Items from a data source
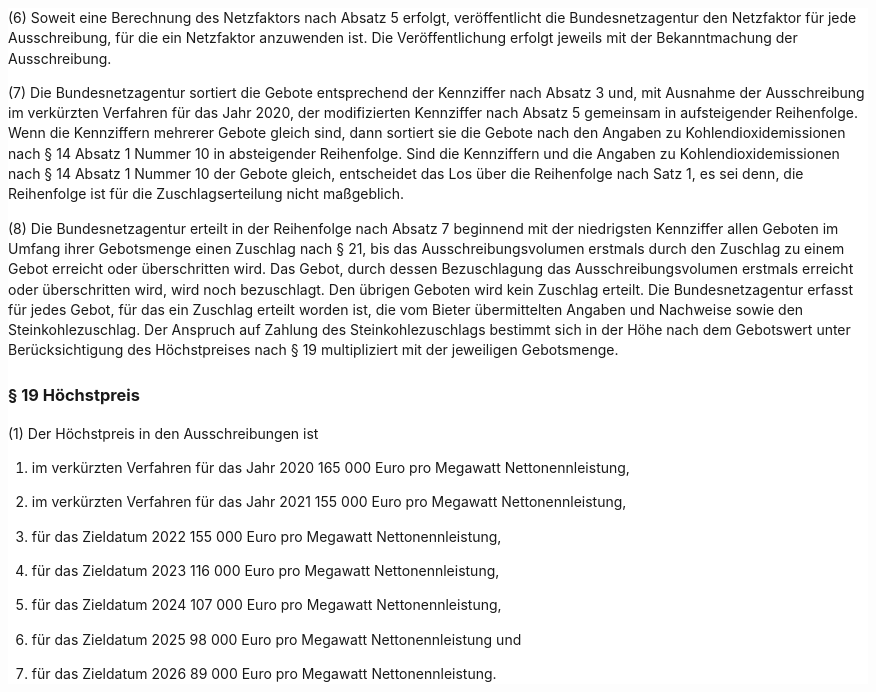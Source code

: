 (6) Soweit eine Berechnung des Netzfaktors nach Absatz 5 erfolgt,
veröffentlicht die Bundesnetzagentur den Netzfaktor für jede
Ausschreibung, für die ein Netzfaktor anzuwenden ist. Die
Veröffentlichung erfolgt jeweils mit der Bekanntmachung der
Ausschreibung.

(7) Die Bundesnetzagentur sortiert die Gebote entsprechend der
Kennziffer nach Absatz 3 und, mit Ausnahme der Ausschreibung im
verkürzten Verfahren für das Jahr 2020, der modifizierten Kennziffer
nach Absatz 5 gemeinsam in aufsteigender Reihenfolge. Wenn die
Kennziffern mehrerer Gebote gleich sind, dann sortiert sie die Gebote
nach den Angaben zu Kohlendioxidemissionen nach § 14 Absatz 1 Nummer
10 in absteigender Reihenfolge. Sind die Kennziffern und die Angaben
zu Kohlendioxidemissionen nach § 14 Absatz 1 Nummer 10 der Gebote
gleich, entscheidet das Los über die Reihenfolge nach Satz 1, es sei
denn, die Reihenfolge ist für die Zuschlagserteilung nicht maßgeblich.

(8) Die Bundesnetzagentur erteilt in der Reihenfolge nach Absatz 7
beginnend mit der niedrigsten Kennziffer allen Geboten im Umfang ihrer
Gebotsmenge einen Zuschlag nach § 21, bis das Ausschreibungsvolumen
erstmals durch den Zuschlag zu einem Gebot erreicht oder überschritten
wird. Das Gebot, durch dessen Bezuschlagung das Ausschreibungsvolumen
erstmals erreicht oder überschritten wird, wird noch bezuschlagt. Den
übrigen Geboten wird kein Zuschlag erteilt. Die Bundesnetzagentur
erfasst für jedes Gebot, für das ein Zuschlag erteilt worden ist, die
vom Bieter übermittelten Angaben und Nachweise sowie den
Steinkohlezuschlag. Der Anspruch auf Zahlung des Steinkohlezuschlags
bestimmt sich in der Höhe nach dem Gebotswert unter Berücksichtigung
des Höchstpreises nach § 19 multipliziert mit der jeweiligen
Gebotsmenge.


### § 19 Höchstpreis

(1) Der Höchstpreis in den Ausschreibungen ist

1.  im verkürzten Verfahren für das Jahr 2020 165 000 Euro pro Megawatt
    Nettonennleistung,


2.  im verkürzten Verfahren für das Jahr 2021 155 000 Euro pro Megawatt
    Nettonennleistung,


3.  für das Zieldatum 2022 155 000 Euro pro Megawatt Nettonennleistung,


4.  für das Zieldatum 2023 116 000 Euro pro Megawatt Nettonennleistung,


5.  für das Zieldatum 2024 107 000 Euro pro Megawatt Nettonennleistung,


6.  für das Zieldatum 2025 98 000 Euro pro Megawatt Nettonennleistung und


7.  für das Zieldatum 2026 89 000 Euro pro Megawatt Nettonennleistung.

=== Instructions for the task ===
Across the records above, show each line containing the word "Euro".

=== Task solution ===
1.  im verkürzten Verfahren für das Jahr 2020 165 000 Euro pro Megawatt
2.  im verkürzten Verfahren für das Jahr 2021 155 000 Euro pro Megawatt
3.  für das Zieldatum 2022 155 000 Euro pro Megawatt Nettonennleistung,
4.  für das Zieldatum 2023 116 000 Euro pro Megawatt Nettonennleistung,
5.  für das Zieldatum 2024 107 000 Euro pro Megawatt Nettonennleistung,
6.  für das Zieldatum 2025 98 000 Euro pro Megawatt Nettonennleistung und
7.  für das Zieldatum 2026 89 000 Euro pro Megawatt Nettonennleistung.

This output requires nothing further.